**PROBLEM STATEMENT**
Once you reach the line with "lansilvester/lansilvester is a" below, copy each line exactly, stopping after the line with "O slave 2 controla um ventilador.", and skip any pictures.

**TASK MATERIAL**
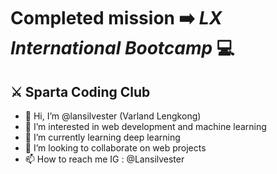 # Completed mission ➡️ *LX International Bootcamp* 💻
## ⚔️ Sparta Coding Club
- 👋 Hi, I’m @lansilvester (Varland Lengkong)
- 👀 I’m interested in web development and machine learning
- 🌱 I’m currently learning deep learning
- 💞️ I’m looking to collaborate on web projects
- 📫 How to reach me IG : @Lansilvester

<!---
lansilvester/lansilvester is a ✨ special ✨ repository because its `README.md` (this file) appears on your GitHub profile.
You can click the Preview link to take a look at your changes.
--->
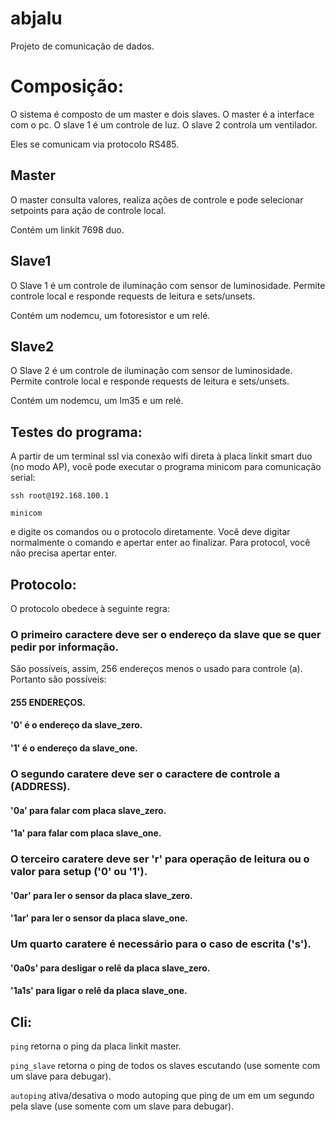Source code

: # abjalu
Projeto de comunicação de dados.

# Composição:

O sistema é composto de um master e dois slaves.
O master é a interface com o pc.
O slave 1 é um controle de luz.
O slave 2 controla um ventilador.

Eles se comunicam via protocolo RS485.

## Master

O master consulta valores, realiza ações de controle e pode selecionar
setpoints para ação de controle local.

Contém um linkit 7698 duo.

## Slave1

O Slave 1 é um controle de iluminação com sensor de luminosidade.
Permite controle local e responde requests de leitura e sets/unsets.

Contém um nodemcu, um fotoresistor e um relé.

## Slave2

O Slave 2 é um controle de iluminação com sensor de luminosidade.
Permite controle local e responde requests de leitura e sets/unsets.

Contém um nodemcu, um lm35 e um relé.

## Testes do programa:

A partir de um terminal ssl via conexão wifi direta à 
placa linkit smart duo (no modo AP), 
você pode executar o programa minicom para comunicação serial:

`ssh root@192.168.100.1`

`minicom`

e digite os comandos ou o protocolo diretamente.
Você deve digitar normalmente o comando e apertar enter ao finalizar.
Para protocol, você não precisa apertar enter.

## Protocolo:

O protocolo obedece à seguinte regra:

### O primeiro caractere deve ser o endereço da slave que se quer pedir por informação.
São possíveis, assim, 256 endereços menos o usado para controle (a). Portanto são possíveis:

#### 255 ENDEREÇOS.

#### '0' é o endereço da slave_zero.
#### '1' é o endereço da slave_one.

### O segundo caratere deve ser o caractere de controle a (ADDRESS).

#### '0a' para falar com placa slave_zero.
#### '1a' para falar com placa slave_one.

### O terceiro caratere deve ser 'r' para operação de leitura ou o valor para setup ('0' ou '1').

#### '0ar' para ler o sensor da placa slave_zero.
#### '1ar' para ler o sensor da placa slave_one.

### Um quarto caratere é necessário para o caso de escrita ('s').

#### '0a0s' para desligar o relê da placa slave_zero.
#### '1a1s' para ligar o relê da placa slave_one.



## Cli:

`ping`
retorna o ping da placa linkit master.

`ping_slave`
retorna o ping de todos os slaves escutando (use somente com um slave para debugar).

`autoping`
ativa/desativa o modo autoping que ping de um em um segundo pela slave (use somente com um slave para debugar).





  
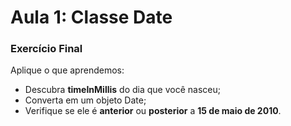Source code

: # Aula 1: Classe Date

### Exercício Final

Aplique o que aprendemos:

- Descubra **timeInMillis** do dia que você nasceu;
- Converta em um objeto Date;
- Verifique se ele é **anterior** ou **posterior** a **15 de maio de 2010**.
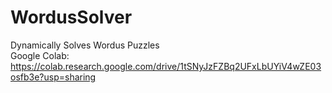 # WordusSolver <br />
Dynamically Solves Wordus Puzzles <br />
Google Colab: <br />
https://colab.research.google.com/drive/1tSNyJzFZBq2UFxLbUYiV4wZE03osfb3e?usp=sharing
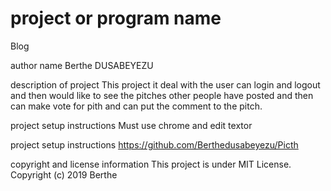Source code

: # project or program name
Blog

author name
Berthe DUSABEYEZU

description of project
This project it deal with the user can login and logout and then would like to see the pitches other people have posted and then can make vote for pith and can put the comment to the pitch.

project setup instructions
Must use chrome and edit textor

project setup instructions
https://github.com/Berthedusabeyezu/Picth

copyright and license information
This project is under MIT License. Copyright (c) 2019 Berthe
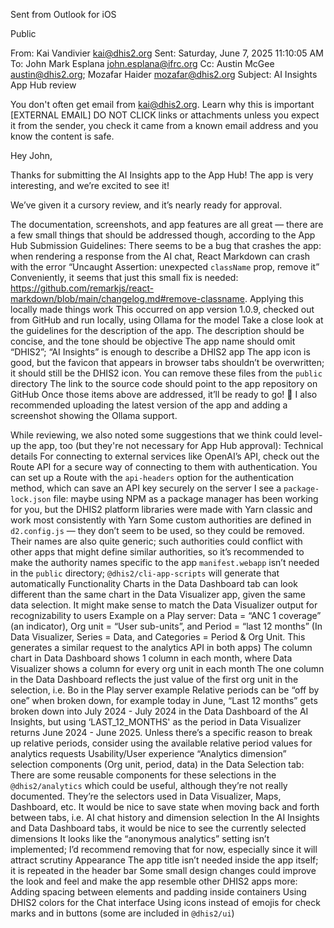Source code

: 

Sent from Outlook for iOS

Public

From: Kai Vandivier <kai@dhis2.org>
Sent: Saturday, June 7, 2025 11:10:05 AM
To: John Mark Esplana <john.esplana@ifrc.org>
Cc: Austin McGee <austin@dhis2.org>; Mozafar Haider <mozafar@dhis2.org>
Subject: AI Insights App Hub review
 
You don't often get email from kai@dhis2.org. Learn why this is important
[EXTERNAL EMAIL] DO NOT CLICK links or attachments unless you expect it from the sender, you check it came from a known email address and you know the content is safe.

Hey John,

Thanks for submitting the AI Insights app to the App Hub! The app is very interesting, and we’re excited to see it!

We’ve given it a cursory review, and it’s nearly ready for approval.

The documentation, screenshots, and app features are all great — there are a few small things that should be addressed though, according to the App Hub Submission Guidelines:
There seems to be a bug that crashes the app: when rendering a response from the AI chat, React Markdown can crash with the error “Uncaught Assertion: unexpected `className` prop, remove it”
Conveniently, it seems that just this small fix is needed: https://github.com/remarkjs/react-markdown/blob/main/changelog.md#remove-classname. Applying this locally made things work
This occurred on app version 1.0.9, checked out from GitHub and run locally, using Ollama for the model
Take a close look at the guidelines for the description of the app. The description should be concise, and the tone should be objective
The app name should omit “DHIS2”; “AI Insights” is enough to describe a DHIS2 app
The app icon is good, but the favicon that appears in browser tabs shouldn’t be overwritten; it should still be the DHIS2 icon. You can remove these files from the `public` directory
The link to the source code should point to the app repository on GitHub
Once those items above are addressed, it’ll be ready to go! 🙂 I also recommended uploading the latest version of the app and adding a screenshot showing the Ollama support.

While reviewing, we also noted some suggestions that we think could level-up the app, too (but they're not necessary for App Hub approval):
Technical details
For connecting to external services like OpenAI’s API, check out the Route API for a secure way of connecting to them with authentication. You can set up a Route with the `api-headers` option for the authentication method, which can save an API key securely on the server
I see a `package-lock.json` file: maybe using NPM as a package manager has been working for you, but the DHIS2 platform libraries were made with Yarn classic and work most consistently with Yarn
Some custom authorities are defined in `d2.config.js` — they don’t seem to be used, so they could be removed. Their names are also quite generic; such authorities could conflict with other apps that might define similar authorities, so it’s recommended to make the authority names specific to the app
`manifest.webapp` isn’t needed in the `public` directory; `@dhis2/cli-app-scripts` will generate that automatically
Functionality
Charts in the Data Dashboard tab can look different than the same chart in the Data Visualizer app, given the same data selection. It might make sense to match the Data Visualizer output for recognizability to users
Example on a Play server: Data = “ANC 1 coverage” (an indicator), Org unit = “User sub-units”, and Period = “last 12 months”
(In Data Visualizer, Series = Data, and Categories = Period & Org Unit. This generates a similar request to the analytics API in both apps)
The column chart in Data Dashboard shows 1 column in each month, where Data Visualizer shows a column for every org unit in each month
The one column in the Data Dashboard reflects the just value of the first org unit in the selection, i.e. Bo in the Play server example
Relative periods can be “off by one” when broken down, for example today in June, “Last 12 months” gets broken down into July 2024 - July 2024 in the Data Dashboard of the AI Insights, but using ‘LAST_12_MONTHS' as the period in Data Visualizer returns June 2024 - June 2025.
Unless there’s a specific reason to break up relative periods, consider using the available relative period values for analytics requests
Usability/User experience
“Analytics dimension” selection components (Org unit, period, data) in the Data Selection tab: There are some reusable components for these selections in the `@dhis2/analytics` which could be useful, although they’re not really documented. They’re the selectors used in Data Visualizer, Maps, Dashboard, etc.
It would be nice to save state when moving back and forth between tabs, i.e. AI chat history and dimension selection
In the AI Insights and Data Dashboard tabs, it would be nice to see the currently selected dimensions
It looks like the “anonymous analytics” setting isn’t implemented; I’d recommend removing that for now, especially since it will attract scrutiny
Appearance
The app title isn’t needed inside the app itself; it is repeated in the header bar
Some small design changes could improve the look and feel and make the app resemble other DHIS2 apps more:
Adding spacing between elements and padding inside containers
Using DHIS2 colors for the Chat interface
Using icons instead of emojis for check marks and in buttons (some are included in `@dhis2/ui`)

**ANSWER TO THIS EXERCISE**
lansilvester/lansilvester is a ✨ special ✨ repository because its `README.md` (this file) appears on your GitHub profile.
You can click the Preview link to take a look at your changes.
--->
Source code

: # abjalu
Projeto de comunicação de dados.

# Composição:

O sistema é composto de um master e dois slaves.
O master é a interface com o pc.
O slave 1 é um controle de luz.
O slave 2 controla um ventilador.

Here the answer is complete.